Attention Mechanisms

Updated Sep 22, 2024 ·

Overview

Attention helps models focus on the most important parts of text while ignoring less relevant details.

  • Highlights key words in a sentence
  • Reduces noise from unnecessary information
  • Builds relationships between words

This process allows models to understand meaning more effectively, just as humans focus on key details in a story while ignoring filler content. It uses two ways to focus on text context.

  • Self-attention
  • Multi-head attention

Attention Example

Imagine you’re talking in a group conversation. You naturally listen more to the person speaking about the topic that interests you.

  • Focus shifts to relevant speakers
  • Background noise is ignored
  • Key information is remembered

Attention in models works the same way.

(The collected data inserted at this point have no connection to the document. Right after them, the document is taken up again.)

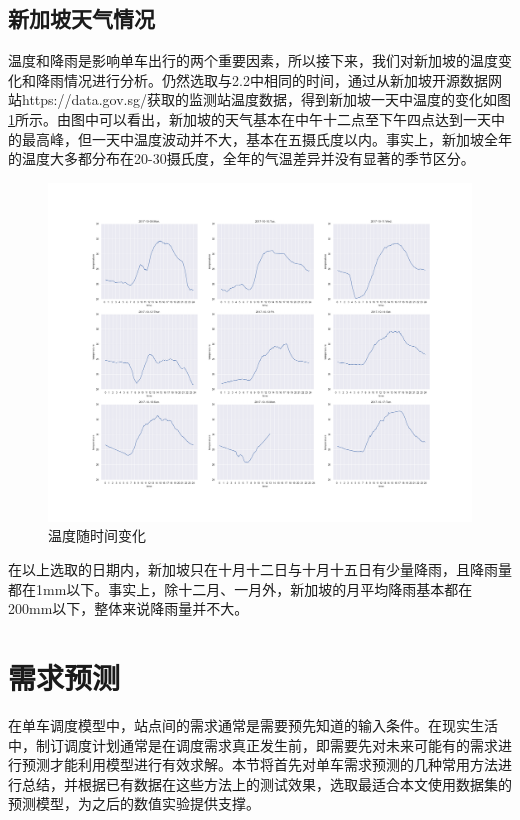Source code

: \documentclass[]{tongjithesis}
\numberwithin{equation}{chapter}
\begin{document}
\section{新加坡天气情况}

温度和降雨是影响单车出行的两个重要因素，所以接下来，我们对新加坡的温度变化和降雨情况进行分析。仍然选取与2.2中相同的时间，通过从新加坡开源数据网站https://data.gov.sg/获取的监测站温度数据，得到新加坡一天中温度的变化如图\ref{tempre}所示。由图中可以看出，新加坡的天气基本在中午十二点至下午四点达到一天中的最高峰，但一天中温度波动并不大，基本在五摄氏度以内。事实上，新加坡全年的温度大多都分布在20-30摄氏度，全年的气温差异并没有显著的季节区分。
\begin{figure}[H]
	\centering
	\includegraphics[width= 1.0 \textwidth]{figures_main/tempre.png}
	\caption{温度随时间变化}
	\label{tempre}
\end{figure}

在以上选取的日期内，新加坡只在十月十二日与十月十五日有少量降雨，且降雨量都在1mm以下。事实上，除十二月、一月外，新加坡的月平均降雨基本都在200mm以下，整体来说降雨量并不大。
\clearpage

\chapter{需求预测}
在单车调度模型中，站点间的需求通常是需要预先知道的输入条件。在现实生活中，制订调度计划通常是在调度需求真正发生前，即需要先对未来可能有的需求进行预测才能利用模型进行有效求解。本节将首先对单车需求预测的几种常用方法进行总结，并根据已有数据在这些方法上的测试效果，选取最适合本文使用数据集的预测模型，为之后的数值实验提供支撑。
\end{document}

It filters and focuses only on important input, allowing better comprehension of the entire context.

Self-Attention

Self-attention helps the model evaluate each word’s importance based on all other words in the sentence.

  • Compares every word with every other word
  • Assigns a score to show how related they are
  • Uses those scores to weigh each word’s meaning

Consider the example:

The boy went to the shop to buy the items on his list, and he saw a promo on some of the items he needs. 

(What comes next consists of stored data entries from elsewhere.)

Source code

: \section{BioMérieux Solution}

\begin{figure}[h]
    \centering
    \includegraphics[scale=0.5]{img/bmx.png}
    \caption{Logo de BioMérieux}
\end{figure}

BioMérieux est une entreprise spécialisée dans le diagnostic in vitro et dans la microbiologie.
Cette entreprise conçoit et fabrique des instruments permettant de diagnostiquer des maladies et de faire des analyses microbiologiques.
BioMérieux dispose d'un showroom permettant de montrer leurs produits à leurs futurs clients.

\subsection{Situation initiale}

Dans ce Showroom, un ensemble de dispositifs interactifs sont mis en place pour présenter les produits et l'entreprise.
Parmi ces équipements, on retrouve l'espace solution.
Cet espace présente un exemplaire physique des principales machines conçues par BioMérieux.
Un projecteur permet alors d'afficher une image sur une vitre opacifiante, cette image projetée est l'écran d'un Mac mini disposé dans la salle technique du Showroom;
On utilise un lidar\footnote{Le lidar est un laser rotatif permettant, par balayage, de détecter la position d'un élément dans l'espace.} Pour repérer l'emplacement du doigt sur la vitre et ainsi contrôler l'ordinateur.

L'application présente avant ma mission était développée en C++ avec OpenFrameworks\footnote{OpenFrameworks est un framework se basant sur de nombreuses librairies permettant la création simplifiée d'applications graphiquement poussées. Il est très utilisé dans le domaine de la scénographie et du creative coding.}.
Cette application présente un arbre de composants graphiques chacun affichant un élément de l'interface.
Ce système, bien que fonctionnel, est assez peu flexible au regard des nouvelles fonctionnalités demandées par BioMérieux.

The model pats more attention to the relevant words:

boy, shop, items, list, promo 

It understand connections like “he” referring to “the boy.” It combines these weighted meanings to form a complete understanding of the sentence.

Multi-Head Attention

Multi-head attention lets the model look at text from multiple perspectives at once.

  • Splits attention into several “heads”
  • Each head focuses on a different pattern
  • Combines all results for a richer understanding

Consider the sentence:

“The boy went to the store to buy some groceries, and he found a discount on his favorite cereal.”

Each head captures a different relationship:

  • One head connects “boy” and “he”
  • Another links “groceries” and “cereal”
  • A third focuses on “store” and “discount”

One head might focus on subjects, another on actions, and another on objects. Together, they help the model understand the entire sentence in context.